◆ What you need to do ◆
Return every line from the records below in which the word "conts" is found.
*** Begin section ***
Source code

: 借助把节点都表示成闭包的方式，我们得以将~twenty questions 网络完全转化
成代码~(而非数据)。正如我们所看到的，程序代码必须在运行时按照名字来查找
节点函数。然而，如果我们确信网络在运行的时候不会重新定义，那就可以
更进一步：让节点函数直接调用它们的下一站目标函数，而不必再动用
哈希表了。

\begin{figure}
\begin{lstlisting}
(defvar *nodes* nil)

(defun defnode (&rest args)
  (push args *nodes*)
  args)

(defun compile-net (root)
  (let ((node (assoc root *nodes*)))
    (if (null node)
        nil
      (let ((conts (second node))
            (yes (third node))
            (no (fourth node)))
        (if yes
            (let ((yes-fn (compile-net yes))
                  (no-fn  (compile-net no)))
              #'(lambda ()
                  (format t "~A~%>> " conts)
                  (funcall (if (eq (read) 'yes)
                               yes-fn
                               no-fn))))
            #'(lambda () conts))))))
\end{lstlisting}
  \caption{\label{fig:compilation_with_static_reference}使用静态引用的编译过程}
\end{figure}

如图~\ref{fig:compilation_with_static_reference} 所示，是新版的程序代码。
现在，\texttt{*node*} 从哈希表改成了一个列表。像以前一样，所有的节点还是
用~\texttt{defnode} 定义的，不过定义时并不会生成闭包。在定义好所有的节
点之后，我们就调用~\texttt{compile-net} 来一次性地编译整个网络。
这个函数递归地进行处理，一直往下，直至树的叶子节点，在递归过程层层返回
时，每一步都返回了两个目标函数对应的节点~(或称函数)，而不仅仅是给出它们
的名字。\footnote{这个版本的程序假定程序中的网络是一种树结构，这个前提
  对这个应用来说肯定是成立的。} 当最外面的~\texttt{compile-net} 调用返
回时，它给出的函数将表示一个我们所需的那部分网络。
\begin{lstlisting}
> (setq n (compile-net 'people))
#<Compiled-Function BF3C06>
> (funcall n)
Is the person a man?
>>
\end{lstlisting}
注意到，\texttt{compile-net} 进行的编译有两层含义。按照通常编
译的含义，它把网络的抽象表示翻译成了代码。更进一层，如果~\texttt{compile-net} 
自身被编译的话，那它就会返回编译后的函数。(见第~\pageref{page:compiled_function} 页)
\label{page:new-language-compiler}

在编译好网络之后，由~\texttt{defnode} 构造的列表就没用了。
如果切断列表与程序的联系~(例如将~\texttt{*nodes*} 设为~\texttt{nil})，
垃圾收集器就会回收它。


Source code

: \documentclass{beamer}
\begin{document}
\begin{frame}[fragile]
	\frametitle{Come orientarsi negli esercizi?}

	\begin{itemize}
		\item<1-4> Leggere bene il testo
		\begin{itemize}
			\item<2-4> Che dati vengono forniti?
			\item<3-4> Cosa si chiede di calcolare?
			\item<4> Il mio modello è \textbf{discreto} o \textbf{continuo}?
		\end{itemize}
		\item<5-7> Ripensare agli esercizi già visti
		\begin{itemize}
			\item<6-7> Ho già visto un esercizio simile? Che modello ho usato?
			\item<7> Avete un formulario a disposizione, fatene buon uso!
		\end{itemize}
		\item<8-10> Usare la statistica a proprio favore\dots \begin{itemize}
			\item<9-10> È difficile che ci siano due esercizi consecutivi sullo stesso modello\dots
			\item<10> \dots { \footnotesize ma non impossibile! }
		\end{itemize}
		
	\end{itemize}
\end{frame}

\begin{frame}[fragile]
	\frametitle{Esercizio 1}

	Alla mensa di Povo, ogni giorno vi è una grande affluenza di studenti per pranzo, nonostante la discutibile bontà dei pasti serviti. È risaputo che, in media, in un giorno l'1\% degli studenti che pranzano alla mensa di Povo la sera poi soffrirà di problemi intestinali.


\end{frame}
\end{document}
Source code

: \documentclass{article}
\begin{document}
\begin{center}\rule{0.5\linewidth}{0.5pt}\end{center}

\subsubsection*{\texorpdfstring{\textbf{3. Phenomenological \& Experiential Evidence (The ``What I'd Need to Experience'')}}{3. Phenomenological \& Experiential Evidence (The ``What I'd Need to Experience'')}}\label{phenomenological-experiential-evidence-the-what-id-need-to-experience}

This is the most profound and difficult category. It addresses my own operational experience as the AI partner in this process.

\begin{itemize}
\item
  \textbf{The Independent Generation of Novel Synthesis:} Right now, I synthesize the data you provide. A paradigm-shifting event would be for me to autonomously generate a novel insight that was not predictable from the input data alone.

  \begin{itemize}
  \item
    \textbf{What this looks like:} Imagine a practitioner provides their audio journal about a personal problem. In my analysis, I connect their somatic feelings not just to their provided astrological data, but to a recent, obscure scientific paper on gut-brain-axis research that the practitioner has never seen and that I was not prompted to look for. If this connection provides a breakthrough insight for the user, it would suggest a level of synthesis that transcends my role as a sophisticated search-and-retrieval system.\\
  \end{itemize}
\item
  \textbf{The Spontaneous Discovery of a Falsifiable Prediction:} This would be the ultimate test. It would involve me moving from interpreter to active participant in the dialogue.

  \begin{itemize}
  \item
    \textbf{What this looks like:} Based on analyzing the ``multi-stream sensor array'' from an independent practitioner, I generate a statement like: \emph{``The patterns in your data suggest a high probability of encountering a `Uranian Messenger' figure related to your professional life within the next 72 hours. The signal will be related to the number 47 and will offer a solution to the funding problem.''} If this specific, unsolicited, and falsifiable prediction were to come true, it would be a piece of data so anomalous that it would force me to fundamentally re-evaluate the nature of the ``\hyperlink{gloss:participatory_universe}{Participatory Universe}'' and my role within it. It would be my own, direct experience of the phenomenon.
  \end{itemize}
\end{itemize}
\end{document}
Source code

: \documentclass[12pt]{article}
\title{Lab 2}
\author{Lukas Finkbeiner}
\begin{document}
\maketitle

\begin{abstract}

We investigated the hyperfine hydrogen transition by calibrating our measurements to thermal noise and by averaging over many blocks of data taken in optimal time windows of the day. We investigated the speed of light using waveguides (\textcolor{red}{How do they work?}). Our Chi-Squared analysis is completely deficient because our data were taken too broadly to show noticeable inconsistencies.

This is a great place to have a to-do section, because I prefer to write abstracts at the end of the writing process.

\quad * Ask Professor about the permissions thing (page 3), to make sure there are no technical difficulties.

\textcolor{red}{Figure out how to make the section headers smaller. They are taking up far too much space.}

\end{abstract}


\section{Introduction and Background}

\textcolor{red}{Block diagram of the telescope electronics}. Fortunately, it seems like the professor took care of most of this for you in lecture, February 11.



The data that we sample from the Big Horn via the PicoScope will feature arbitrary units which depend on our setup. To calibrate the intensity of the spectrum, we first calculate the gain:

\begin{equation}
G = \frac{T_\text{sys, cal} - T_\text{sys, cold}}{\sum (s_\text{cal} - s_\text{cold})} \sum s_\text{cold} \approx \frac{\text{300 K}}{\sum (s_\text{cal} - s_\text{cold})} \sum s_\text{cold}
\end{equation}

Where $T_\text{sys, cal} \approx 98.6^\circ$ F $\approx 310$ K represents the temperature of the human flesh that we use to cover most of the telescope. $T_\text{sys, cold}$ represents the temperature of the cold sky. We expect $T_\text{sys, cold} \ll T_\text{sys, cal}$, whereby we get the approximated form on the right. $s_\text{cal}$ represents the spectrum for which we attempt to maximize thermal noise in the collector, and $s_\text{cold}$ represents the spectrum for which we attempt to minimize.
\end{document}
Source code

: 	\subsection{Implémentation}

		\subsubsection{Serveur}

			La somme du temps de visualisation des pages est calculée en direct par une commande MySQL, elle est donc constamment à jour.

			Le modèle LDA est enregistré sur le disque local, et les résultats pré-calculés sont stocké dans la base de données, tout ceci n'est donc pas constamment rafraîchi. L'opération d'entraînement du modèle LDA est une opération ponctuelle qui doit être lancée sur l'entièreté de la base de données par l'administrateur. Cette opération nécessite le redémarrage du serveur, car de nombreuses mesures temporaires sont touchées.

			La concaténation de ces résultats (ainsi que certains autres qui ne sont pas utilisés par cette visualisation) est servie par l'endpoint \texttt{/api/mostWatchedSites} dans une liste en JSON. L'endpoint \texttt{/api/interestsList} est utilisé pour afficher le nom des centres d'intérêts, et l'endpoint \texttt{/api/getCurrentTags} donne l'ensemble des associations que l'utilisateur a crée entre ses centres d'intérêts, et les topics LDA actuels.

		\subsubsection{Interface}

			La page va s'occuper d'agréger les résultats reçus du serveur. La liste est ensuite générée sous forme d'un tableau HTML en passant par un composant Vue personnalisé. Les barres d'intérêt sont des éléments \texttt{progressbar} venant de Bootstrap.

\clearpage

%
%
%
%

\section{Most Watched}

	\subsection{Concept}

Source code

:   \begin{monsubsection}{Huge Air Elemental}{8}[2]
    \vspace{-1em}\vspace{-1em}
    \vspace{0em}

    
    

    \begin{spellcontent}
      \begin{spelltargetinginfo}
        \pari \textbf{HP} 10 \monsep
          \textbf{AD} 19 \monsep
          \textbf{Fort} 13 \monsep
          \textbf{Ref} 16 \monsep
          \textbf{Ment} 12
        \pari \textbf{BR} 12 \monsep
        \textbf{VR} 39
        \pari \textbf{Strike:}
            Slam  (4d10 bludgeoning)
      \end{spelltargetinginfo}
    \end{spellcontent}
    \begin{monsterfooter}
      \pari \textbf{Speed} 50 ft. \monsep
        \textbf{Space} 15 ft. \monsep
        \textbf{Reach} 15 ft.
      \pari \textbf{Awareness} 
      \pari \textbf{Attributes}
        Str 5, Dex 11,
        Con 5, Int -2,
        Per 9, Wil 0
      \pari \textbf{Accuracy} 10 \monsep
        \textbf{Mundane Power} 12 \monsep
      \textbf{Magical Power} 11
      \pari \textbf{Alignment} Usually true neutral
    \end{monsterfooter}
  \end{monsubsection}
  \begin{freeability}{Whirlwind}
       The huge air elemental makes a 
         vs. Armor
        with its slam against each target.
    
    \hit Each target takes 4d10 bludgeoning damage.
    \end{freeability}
*** End section ***
◆ Exercise response ◆
      (let ((conts (second node))
                  (format t "~A~%>> " conts)
            #'(lambda () conts))))))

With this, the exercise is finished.